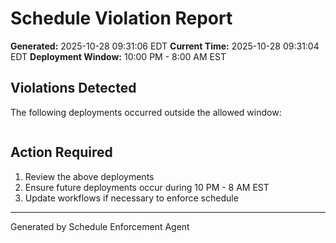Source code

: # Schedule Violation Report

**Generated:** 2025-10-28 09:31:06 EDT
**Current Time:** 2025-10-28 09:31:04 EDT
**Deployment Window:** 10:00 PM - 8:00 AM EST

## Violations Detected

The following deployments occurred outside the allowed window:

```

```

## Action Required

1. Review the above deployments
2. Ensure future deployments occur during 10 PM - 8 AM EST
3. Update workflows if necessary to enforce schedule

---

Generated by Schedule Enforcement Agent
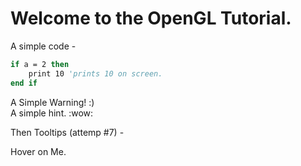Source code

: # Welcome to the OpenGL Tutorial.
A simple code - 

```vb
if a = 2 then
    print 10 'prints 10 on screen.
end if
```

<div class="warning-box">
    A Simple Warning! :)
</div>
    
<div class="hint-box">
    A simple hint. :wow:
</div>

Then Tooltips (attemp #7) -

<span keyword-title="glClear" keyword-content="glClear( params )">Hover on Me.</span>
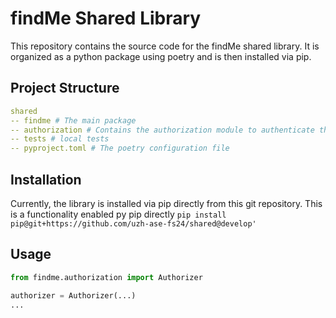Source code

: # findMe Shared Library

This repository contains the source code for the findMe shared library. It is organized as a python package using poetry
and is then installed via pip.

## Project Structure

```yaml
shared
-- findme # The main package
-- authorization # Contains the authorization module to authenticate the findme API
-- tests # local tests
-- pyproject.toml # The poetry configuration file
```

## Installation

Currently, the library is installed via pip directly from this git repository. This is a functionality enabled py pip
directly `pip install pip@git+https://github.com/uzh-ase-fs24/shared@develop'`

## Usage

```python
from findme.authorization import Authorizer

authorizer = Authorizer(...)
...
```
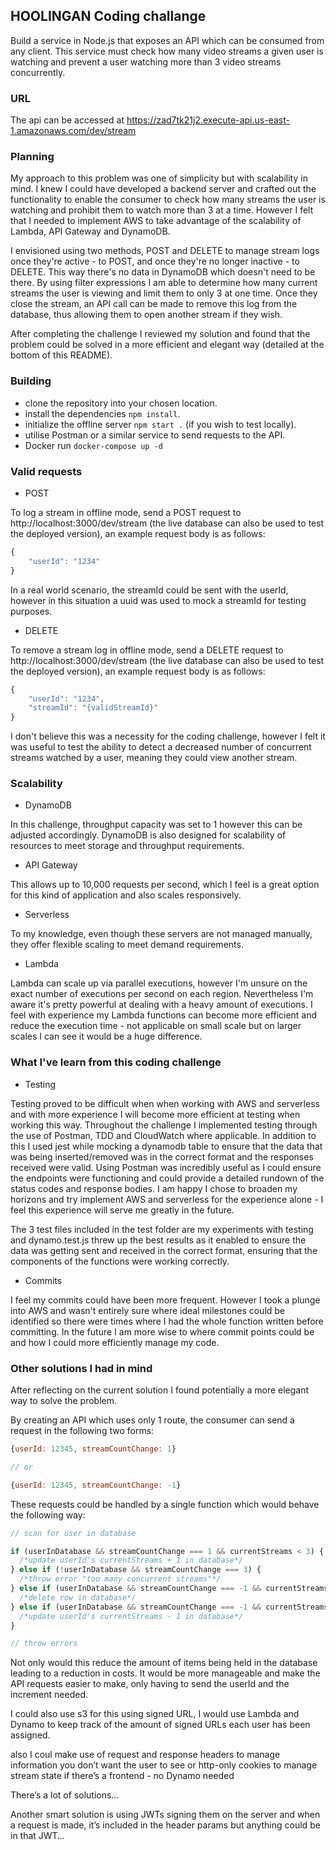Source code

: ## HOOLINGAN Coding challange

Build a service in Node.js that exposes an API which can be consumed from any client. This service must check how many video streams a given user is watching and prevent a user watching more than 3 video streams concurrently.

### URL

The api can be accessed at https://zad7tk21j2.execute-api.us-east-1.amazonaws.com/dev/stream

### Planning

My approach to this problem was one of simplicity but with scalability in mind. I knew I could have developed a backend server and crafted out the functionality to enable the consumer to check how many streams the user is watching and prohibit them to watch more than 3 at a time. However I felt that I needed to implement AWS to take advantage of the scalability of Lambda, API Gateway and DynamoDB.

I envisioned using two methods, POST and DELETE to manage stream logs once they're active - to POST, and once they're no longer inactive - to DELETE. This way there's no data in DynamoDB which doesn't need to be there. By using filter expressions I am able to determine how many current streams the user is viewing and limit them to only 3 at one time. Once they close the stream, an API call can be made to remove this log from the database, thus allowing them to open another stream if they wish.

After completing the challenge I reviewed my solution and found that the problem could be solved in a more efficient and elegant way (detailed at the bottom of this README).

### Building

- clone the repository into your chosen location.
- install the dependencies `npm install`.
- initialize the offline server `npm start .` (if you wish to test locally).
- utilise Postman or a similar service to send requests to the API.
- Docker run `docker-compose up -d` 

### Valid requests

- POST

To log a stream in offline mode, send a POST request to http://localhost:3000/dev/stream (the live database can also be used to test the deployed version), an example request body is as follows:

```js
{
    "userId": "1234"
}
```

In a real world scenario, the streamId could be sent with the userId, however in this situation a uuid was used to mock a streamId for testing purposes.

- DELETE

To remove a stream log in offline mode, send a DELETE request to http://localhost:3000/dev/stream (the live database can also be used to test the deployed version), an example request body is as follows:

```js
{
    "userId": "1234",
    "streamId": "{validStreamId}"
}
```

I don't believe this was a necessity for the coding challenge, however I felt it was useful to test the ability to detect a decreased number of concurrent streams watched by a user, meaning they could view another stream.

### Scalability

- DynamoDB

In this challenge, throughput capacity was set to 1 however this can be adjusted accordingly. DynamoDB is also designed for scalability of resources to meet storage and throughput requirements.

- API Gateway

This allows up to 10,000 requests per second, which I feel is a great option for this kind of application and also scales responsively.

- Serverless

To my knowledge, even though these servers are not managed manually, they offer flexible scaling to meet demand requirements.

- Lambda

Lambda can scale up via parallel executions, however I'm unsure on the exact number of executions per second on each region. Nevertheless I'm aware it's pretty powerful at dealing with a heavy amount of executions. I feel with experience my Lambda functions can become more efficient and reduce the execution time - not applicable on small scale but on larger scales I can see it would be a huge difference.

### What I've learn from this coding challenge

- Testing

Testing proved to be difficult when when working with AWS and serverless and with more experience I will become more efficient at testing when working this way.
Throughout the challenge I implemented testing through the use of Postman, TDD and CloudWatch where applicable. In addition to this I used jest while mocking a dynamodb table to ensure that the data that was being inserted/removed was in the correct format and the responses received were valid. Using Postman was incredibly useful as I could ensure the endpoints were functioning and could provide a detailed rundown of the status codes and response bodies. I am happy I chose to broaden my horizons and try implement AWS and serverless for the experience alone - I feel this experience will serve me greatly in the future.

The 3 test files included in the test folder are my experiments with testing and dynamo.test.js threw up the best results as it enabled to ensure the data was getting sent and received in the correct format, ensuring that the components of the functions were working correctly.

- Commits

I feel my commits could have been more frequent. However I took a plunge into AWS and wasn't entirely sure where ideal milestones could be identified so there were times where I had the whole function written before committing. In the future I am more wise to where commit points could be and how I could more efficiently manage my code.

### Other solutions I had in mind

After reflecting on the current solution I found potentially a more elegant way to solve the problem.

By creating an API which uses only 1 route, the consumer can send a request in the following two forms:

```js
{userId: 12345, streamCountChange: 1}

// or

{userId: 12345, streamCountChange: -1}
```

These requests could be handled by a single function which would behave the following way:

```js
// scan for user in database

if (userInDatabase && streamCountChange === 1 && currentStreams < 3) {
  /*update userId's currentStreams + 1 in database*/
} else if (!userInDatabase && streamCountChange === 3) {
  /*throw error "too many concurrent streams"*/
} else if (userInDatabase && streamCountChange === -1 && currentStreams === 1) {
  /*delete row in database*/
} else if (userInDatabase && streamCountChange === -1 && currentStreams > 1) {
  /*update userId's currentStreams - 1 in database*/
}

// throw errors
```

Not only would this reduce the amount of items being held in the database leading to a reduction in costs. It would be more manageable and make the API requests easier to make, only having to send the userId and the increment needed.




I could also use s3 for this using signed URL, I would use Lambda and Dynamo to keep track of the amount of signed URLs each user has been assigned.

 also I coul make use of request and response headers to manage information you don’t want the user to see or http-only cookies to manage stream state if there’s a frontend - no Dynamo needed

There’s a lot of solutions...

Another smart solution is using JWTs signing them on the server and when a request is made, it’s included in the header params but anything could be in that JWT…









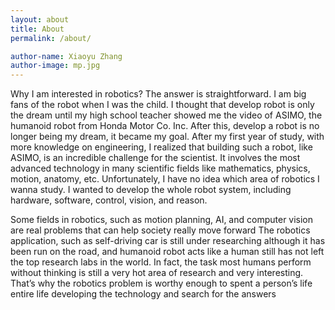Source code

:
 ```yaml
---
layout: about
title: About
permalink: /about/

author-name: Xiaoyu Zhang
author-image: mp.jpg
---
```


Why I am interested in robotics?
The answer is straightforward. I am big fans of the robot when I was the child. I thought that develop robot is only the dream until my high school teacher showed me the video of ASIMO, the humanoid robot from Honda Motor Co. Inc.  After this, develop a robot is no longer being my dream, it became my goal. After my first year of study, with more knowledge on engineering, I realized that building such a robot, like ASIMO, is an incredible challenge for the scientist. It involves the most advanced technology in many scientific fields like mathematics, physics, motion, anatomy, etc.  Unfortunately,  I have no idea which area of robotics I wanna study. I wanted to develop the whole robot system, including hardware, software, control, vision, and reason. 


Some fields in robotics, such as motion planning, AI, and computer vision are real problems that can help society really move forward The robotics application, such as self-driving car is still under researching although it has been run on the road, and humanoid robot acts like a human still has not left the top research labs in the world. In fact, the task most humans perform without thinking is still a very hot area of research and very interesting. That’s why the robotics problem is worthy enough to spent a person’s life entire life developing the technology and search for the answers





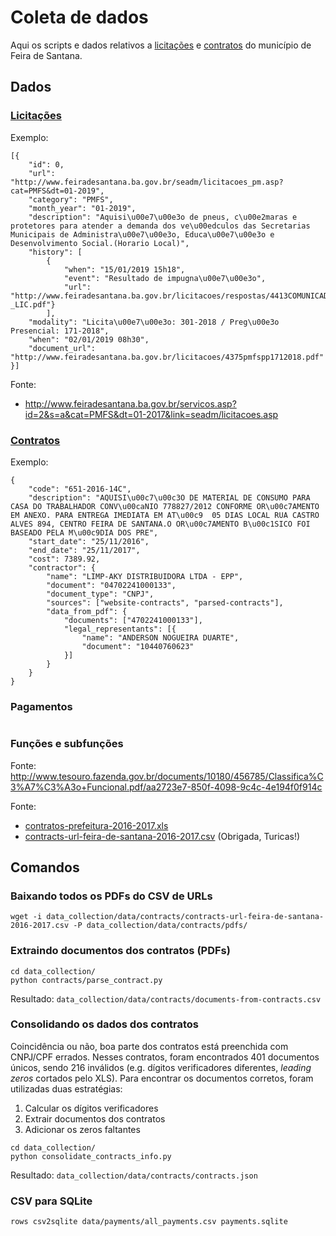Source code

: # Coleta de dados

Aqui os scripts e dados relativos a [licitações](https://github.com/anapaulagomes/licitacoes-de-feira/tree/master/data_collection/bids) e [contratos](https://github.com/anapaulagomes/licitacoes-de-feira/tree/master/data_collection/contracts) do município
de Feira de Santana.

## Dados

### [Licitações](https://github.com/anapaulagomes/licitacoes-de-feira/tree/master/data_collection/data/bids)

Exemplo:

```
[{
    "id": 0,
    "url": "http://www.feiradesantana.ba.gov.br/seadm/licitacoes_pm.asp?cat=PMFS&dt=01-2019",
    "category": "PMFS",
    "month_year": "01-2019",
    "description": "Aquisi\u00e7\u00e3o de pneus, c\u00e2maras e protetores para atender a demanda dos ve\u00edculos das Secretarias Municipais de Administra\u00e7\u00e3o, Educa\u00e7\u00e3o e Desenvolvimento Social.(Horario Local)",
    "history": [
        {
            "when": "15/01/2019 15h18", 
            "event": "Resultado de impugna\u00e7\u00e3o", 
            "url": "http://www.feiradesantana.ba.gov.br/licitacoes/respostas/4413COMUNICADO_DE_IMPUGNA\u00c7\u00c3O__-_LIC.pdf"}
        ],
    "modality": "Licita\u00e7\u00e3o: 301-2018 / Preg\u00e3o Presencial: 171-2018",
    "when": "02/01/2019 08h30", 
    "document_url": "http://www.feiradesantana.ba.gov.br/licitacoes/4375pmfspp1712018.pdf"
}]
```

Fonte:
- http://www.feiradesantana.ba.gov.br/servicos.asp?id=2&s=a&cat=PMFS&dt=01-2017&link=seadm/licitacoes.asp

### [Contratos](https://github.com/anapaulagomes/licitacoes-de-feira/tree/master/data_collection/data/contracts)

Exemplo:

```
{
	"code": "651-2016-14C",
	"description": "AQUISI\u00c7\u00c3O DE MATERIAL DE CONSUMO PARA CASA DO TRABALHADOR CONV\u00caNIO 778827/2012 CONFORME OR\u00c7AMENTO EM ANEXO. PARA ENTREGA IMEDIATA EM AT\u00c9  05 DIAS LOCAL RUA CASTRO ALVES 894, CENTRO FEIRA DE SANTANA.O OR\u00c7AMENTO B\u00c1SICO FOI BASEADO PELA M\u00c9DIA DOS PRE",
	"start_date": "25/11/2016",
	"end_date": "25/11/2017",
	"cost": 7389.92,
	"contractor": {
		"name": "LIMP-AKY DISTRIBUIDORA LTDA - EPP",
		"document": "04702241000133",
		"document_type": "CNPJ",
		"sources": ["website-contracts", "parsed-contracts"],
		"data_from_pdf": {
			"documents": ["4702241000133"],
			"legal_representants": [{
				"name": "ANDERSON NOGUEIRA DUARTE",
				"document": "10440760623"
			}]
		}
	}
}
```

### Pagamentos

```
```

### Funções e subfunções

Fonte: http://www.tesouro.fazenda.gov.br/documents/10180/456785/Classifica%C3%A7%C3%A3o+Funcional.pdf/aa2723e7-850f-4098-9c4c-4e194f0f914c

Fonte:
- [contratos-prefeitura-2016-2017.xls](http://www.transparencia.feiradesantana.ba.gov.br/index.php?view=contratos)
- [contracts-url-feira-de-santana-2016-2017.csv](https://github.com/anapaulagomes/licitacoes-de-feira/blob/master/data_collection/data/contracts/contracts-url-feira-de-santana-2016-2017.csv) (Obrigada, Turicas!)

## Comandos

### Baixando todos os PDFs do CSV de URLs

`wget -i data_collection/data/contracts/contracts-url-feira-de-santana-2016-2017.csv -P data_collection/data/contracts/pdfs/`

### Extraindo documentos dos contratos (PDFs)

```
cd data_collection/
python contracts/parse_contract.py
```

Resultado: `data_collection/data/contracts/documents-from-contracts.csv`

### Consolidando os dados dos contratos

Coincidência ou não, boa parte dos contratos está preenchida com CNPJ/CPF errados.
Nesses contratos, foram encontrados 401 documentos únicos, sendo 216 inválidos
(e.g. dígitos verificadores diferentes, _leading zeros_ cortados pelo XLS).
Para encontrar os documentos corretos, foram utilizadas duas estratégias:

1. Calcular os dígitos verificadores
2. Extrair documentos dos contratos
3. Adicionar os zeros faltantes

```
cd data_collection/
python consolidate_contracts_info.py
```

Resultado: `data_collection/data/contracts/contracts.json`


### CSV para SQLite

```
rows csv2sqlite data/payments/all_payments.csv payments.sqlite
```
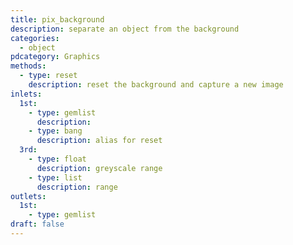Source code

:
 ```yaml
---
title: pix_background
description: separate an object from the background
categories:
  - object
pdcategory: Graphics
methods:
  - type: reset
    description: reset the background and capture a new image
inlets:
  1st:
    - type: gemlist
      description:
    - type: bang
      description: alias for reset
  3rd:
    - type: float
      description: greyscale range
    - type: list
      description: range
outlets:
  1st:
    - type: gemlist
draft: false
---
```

------------------------------------------------------------------------

YOUR INSTRUCTIONS: Copy whichever lines in the listing above hold "reduce".

RESULT OF THE TASK:
Lambda can scale up via parallel executions, however I'm unsure on the exact number of executions per second on each region. Nevertheless I'm aware it's pretty powerful at dealing with a heavy amount of executions. I feel with experience my Lambda functions can become more efficient and reduce the execution time - not applicable on small scale but on larger scales I can see it would be a huge difference.
Not only would this reduce the amount of items being held in the database leading to a reduction in costs. It would be more manageable and make the API requests easier to make, only having to send the userId and the increment needed.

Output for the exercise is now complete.